We can ask ourselves: how could have possibly be the life of those Christians? It is not very difficult to imagine it: they have taken the words that Jesus is addressing us today seriously. These are the answer to a Pharisee, a doctor of the Law. He is entrusted by his group with the task of placing Jesus in a difficult situation by asking Him a trick question.

  • We know that the Pharisees were distinguished by the obedience to the commandments: they were very careful to not ignore even the smallest of them. But if someone obeys the commandments forgetting the person who has given them, that is to say forgetting His fatherly love, he risks to become a monster. Would you like to check if you are a Pharisee too? Or if you would like to become one? Scrupulously obey the commandments then, enjoying the fact that you are very obedient. You will start noticing the disobediences of others, you will end up judging them, condemning then and despising them. You will not have love in your heart any more, the love that God wanted to see in your thoughts, in your words and in your behavior, instead. This is why He gave the commandments, because love would grow in you and because love would not be excluded from any of your relationships with the others.

And well, the Pharisee asks Jesus exactly about the commandments: “Which is the greatest commandment of the Law?”. This is a proper trap. As a matter of fact in the Pharisee’s mind all commandments come from God, so all of them are equally important. If Jesus was putting one before all the others, He could be accused of teaching that some of the God’s words are not very important.

Jesus knows the commandments, but His attention is turned to the Father. He loves Him, He is His only love. He knows that from the Father comes our life and that, if you do not love Him, it does not make any sense to obey the commandments, and you cannot even obey them properly, so to speak live them like acts of love, in order to lavish love on the world.

Having His eyes riveted on the Father’s love, Jesus can answer calmly and confidently: “You must love…”. This is the basis, the content, the goal, the strength, the joy and the life of every commandment.
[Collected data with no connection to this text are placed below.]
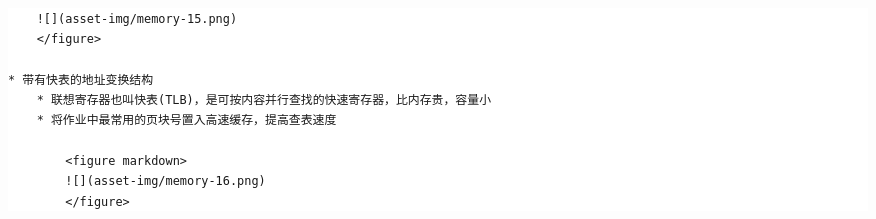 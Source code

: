         ![](asset-img/memory-15.png)
        </figure>

    * 带有快表的地址变换结构
        * 联想寄存器也叫快表(TLB)，是可按内容并行查找的快速寄存器，比内存贵，容量小
        * 将作业中最常用的页块号置入高速缓存，提高查表速度

            <figure markdown>
            ![](asset-img/memory-16.png)
            </figure>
Probably, the Pharisees did not even put it on the list of the six hundred and thirteen commandments, all considered equally important.
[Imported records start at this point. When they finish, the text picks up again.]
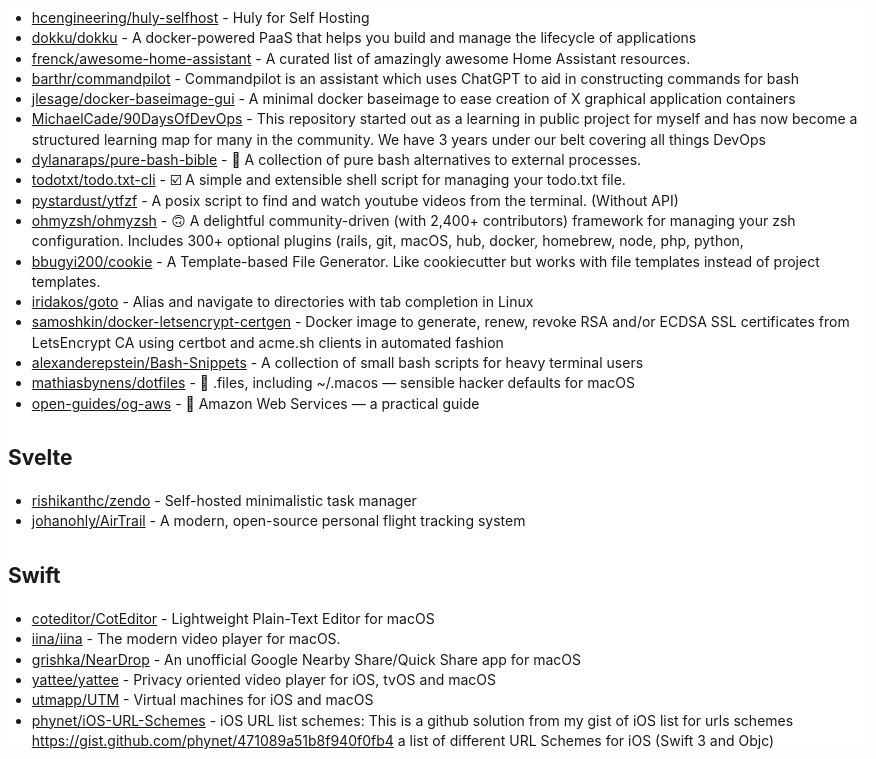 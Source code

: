 - [hcengineering/huly-selfhost](https://github.com/hcengineering/huly-selfhost) - Huly for Self Hosting
- [dokku/dokku](https://github.com/dokku/dokku) - A docker-powered PaaS that helps you build and manage the lifecycle of applications
- [frenck/awesome-home-assistant](https://github.com/frenck/awesome-home-assistant) - A curated list of amazingly awesome Home Assistant resources.
- [barthr/commandpilot](https://github.com/barthr/commandpilot) - Commandpilot is an assistant which uses ChatGPT to aid in constructing commands for bash
- [jlesage/docker-baseimage-gui](https://github.com/jlesage/docker-baseimage-gui) - A minimal docker baseimage to ease creation of X graphical application containers
- [MichaelCade/90DaysOfDevOps](https://github.com/MichaelCade/90DaysOfDevOps) - This repository started out as a learning in public project for myself and has now become a structured learning map for many in the community. We have 3 years under our belt covering all things DevOps
- [dylanaraps/pure-bash-bible](https://github.com/dylanaraps/pure-bash-bible) - 📖 A collection of pure bash alternatives to external processes.
- [todotxt/todo.txt-cli](https://github.com/todotxt/todo.txt-cli) - ☑️ A simple and extensible shell script for managing your todo.txt file.
- [pystardust/ytfzf](https://github.com/pystardust/ytfzf) - A posix script to find and watch youtube videos from the terminal. (Without API)
- [ohmyzsh/ohmyzsh](https://github.com/ohmyzsh/ohmyzsh) - 🙃   A delightful community-driven (with 2,400+ contributors) framework for managing your zsh configuration. Includes 300+ optional plugins (rails, git, macOS, hub, docker, homebrew, node, php, python,
- [bbugyi200/cookie](https://github.com/bbugyi200/cookie) - A Template-based File Generator. Like cookiecutter but works with file templates instead of project templates.
- [iridakos/goto](https://github.com/iridakos/goto) - Alias and navigate to directories with tab completion in Linux
- [samoshkin/docker-letsencrypt-certgen](https://github.com/samoshkin/docker-letsencrypt-certgen) - Docker image to generate, renew, revoke RSA and/or ECDSA SSL certificates from LetsEncrypt CA using certbot and acme.sh clients in automated fashion
- [alexanderepstein/Bash-Snippets](https://github.com/alexanderepstein/Bash-Snippets) - A collection of small bash scripts for heavy terminal users
- [mathiasbynens/dotfiles](https://github.com/mathiasbynens/dotfiles) - :wrench: .files, including ~/.macos — sensible hacker defaults for macOS
- [open-guides/og-aws](https://github.com/open-guides/og-aws) - 📙 Amazon Web Services — a practical guide

## Svelte 

- [rishikanthc/zendo](https://github.com/rishikanthc/zendo) - Self-hosted minimalistic task manager
- [johanohly/AirTrail](https://github.com/johanohly/AirTrail) - A modern, open-source personal flight tracking system

## Swift 

- [coteditor/CotEditor](https://github.com/coteditor/CotEditor) - Lightweight Plain-Text Editor for macOS
- [iina/iina](https://github.com/iina/iina) - The modern video player for macOS.
- [grishka/NearDrop](https://github.com/grishka/NearDrop) - An unofficial Google Nearby Share/Quick Share app for macOS
- [yattee/yattee](https://github.com/yattee/yattee) - Privacy oriented video player for iOS, tvOS and macOS
- [utmapp/UTM](https://github.com/utmapp/UTM) - Virtual machines for iOS and macOS
- [phynet/iOS-URL-Schemes](https://github.com/phynet/iOS-URL-Schemes) - iOS URL list schemes: This is a github solution from my gist of iOS list for urls schemes https://gist.github.com/phynet/471089a51b8f940f0fb4 a list of different URL Schemes for iOS (Swift 3 and Objc)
Coming from Jesus’ mouth, these words: “You must love…”, take a new flavor and a new strength. It does not even seem a commandment. “You must love…” looks like a journey, a road of joy, a path running uphill, but safe, free from doubts and vacillations. “You must love…”, it is a sentence that throws you in the arms of… of whom, precisely? First of all of “the Lord your God”. He looks like someone who lets you love Him, who needs to meet you and kiss you. Your life could stop there, in that hug. There it becomes complete, perfect, accomplished, stable, and even easy. Jesus foresees, just like the Word of God, that that love has a sterling character, is undivided, not irregular, not in patches. And then He keeps describing the action of loving God. This will be an action that involves everything, “all your heart, all your soul, and all your mind”, the attention to the commandments as well. Nothing is left for something else. “You must love…”! However, Jesus knows that that God you are trying to love “with all your heart” is someone that has already met you and loved you on His turn, and He did so surrounding your life with other hearts, those of “your neighbor”. This means that “you must love…” Him truly and fully in doing your best for this “neighbor” of yours, whom is seen by the Word of God in the Holy Scripture as the object of God’s affection. Today’s first reading gives proof of this. God listens to the poor “if he appeals to me… At least with me he will find compassion!”. If your heart is all given to God, together with Him you will listen to the appeal of the foreigner, of the orphan, of the widow, of whom is object of injustice, of whoever is left without cloak. “You must love…” is then the great commandment, even better, the only one. All the others are only concrete ways in which “you must love…”.

The life of whoever listens to Jesus becomes then in this way a novelty, it really becomes good news, joyfully given and endless source of joy, that is to say a gospel.